**AIM OF THE TASK:**
Only an exact repetition of the entries will do.

AVAILABLE DATA Block Start

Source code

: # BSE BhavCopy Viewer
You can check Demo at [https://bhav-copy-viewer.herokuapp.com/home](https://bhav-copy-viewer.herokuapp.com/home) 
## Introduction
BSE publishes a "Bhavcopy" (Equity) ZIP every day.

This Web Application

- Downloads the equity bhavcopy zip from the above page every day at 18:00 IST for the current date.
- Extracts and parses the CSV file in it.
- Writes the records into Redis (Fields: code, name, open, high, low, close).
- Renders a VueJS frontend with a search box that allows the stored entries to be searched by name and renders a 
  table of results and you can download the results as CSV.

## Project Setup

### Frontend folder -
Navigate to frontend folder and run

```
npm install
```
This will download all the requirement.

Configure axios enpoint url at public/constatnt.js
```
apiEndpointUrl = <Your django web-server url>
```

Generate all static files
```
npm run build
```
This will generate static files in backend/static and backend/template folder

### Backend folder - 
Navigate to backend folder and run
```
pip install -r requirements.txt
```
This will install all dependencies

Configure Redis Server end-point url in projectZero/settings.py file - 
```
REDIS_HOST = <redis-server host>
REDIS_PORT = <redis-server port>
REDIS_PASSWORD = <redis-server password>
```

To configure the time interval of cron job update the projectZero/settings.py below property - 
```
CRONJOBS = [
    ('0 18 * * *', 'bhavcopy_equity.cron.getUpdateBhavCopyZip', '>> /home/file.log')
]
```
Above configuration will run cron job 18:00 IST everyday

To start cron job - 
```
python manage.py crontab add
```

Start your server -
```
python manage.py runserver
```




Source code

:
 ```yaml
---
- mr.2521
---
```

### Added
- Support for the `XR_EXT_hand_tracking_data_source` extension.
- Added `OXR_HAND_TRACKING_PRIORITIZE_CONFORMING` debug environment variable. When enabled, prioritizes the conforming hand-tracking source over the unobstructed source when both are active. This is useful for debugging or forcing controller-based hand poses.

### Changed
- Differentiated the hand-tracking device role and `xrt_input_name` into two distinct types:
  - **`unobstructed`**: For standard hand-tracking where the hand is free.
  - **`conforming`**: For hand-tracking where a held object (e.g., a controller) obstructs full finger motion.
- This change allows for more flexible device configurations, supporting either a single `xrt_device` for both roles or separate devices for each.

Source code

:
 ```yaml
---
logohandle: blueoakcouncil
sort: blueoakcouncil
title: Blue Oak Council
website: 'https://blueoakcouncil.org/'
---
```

AVAILABLE DATA Block End

**COMPLETED TASK:**
Source code

: # BSE BhavCopy Viewer
You can check Demo at [https://bhav-copy-viewer.herokuapp.com/home](https://bhav-copy-viewer.herokuapp.com/home) 
## Introduction
BSE publishes a "Bhavcopy" (Equity) ZIP every day.

This Web Application

- Downloads the equity bhavcopy zip from the above page every day at 18:00 IST for the current date.
- Extracts and parses the CSV file in it.
- Writes the records into Redis (Fields: code, name, open, high, low, close).
- Renders a VueJS frontend with a search box that allows the stored entries to be searched by name and renders a 
  table of results and you can download the results as CSV.

## Project Setup

### Frontend folder -
Navigate to frontend folder and run

```
npm install
```
This will download all the requirement.

Configure axios enpoint url at public/constatnt.js
```
apiEndpointUrl = <Your django web-server url>
```

Generate all static files
```
npm run build
```
This will generate static files in backend/static and backend/template folder

### Backend folder - 
Navigate to backend folder and run
```
pip install -r requirements.txt
```
This will install all dependencies

Configure Redis Server end-point url in projectZero/settings.py file - 
```
REDIS_HOST = <redis-server host>
REDIS_PORT = <redis-server port>
REDIS_PASSWORD = <redis-server password>
```

To configure the time interval of cron job update the projectZero/settings.py below property - 
```
CRONJOBS = [
    ('0 18 * * *', 'bhavcopy_equity.cron.getUpdateBhavCopyZip', '>> /home/file.log')
]
```
Above configuration will run cron job 18:00 IST everyday

To start cron job - 
```
python manage.py crontab add
```

Start your server -
```
python manage.py runserver
```




Source code

:
 ```yaml
---
- mr.2521
---
```

### Added
- Support for the `XR_EXT_hand_tracking_data_source` extension.
- Added `OXR_HAND_TRACKING_PRIORITIZE_CONFORMING` debug environment variable. When enabled, prioritizes the conforming hand-tracking source over the unobstructed source when both are active. This is useful for debugging or forcing controller-based hand poses.

### Changed
- Differentiated the hand-tracking device role and `xrt_input_name` into two distinct types:
  - **`unobstructed`**: For standard hand-tracking where the hand is free.
  - **`conforming`**: For hand-tracking where a held object (e.g., a controller) obstructs full finger motion.
- This change allows for more flexible device configurations, supporting either a single `xrt_device` for both roles or separate devices for each.

Source code

:
 ```yaml
---
logohandle: blueoakcouncil
sort: blueoakcouncil
title: Blue Oak Council
website: 'https://blueoakcouncil.org/'
---
```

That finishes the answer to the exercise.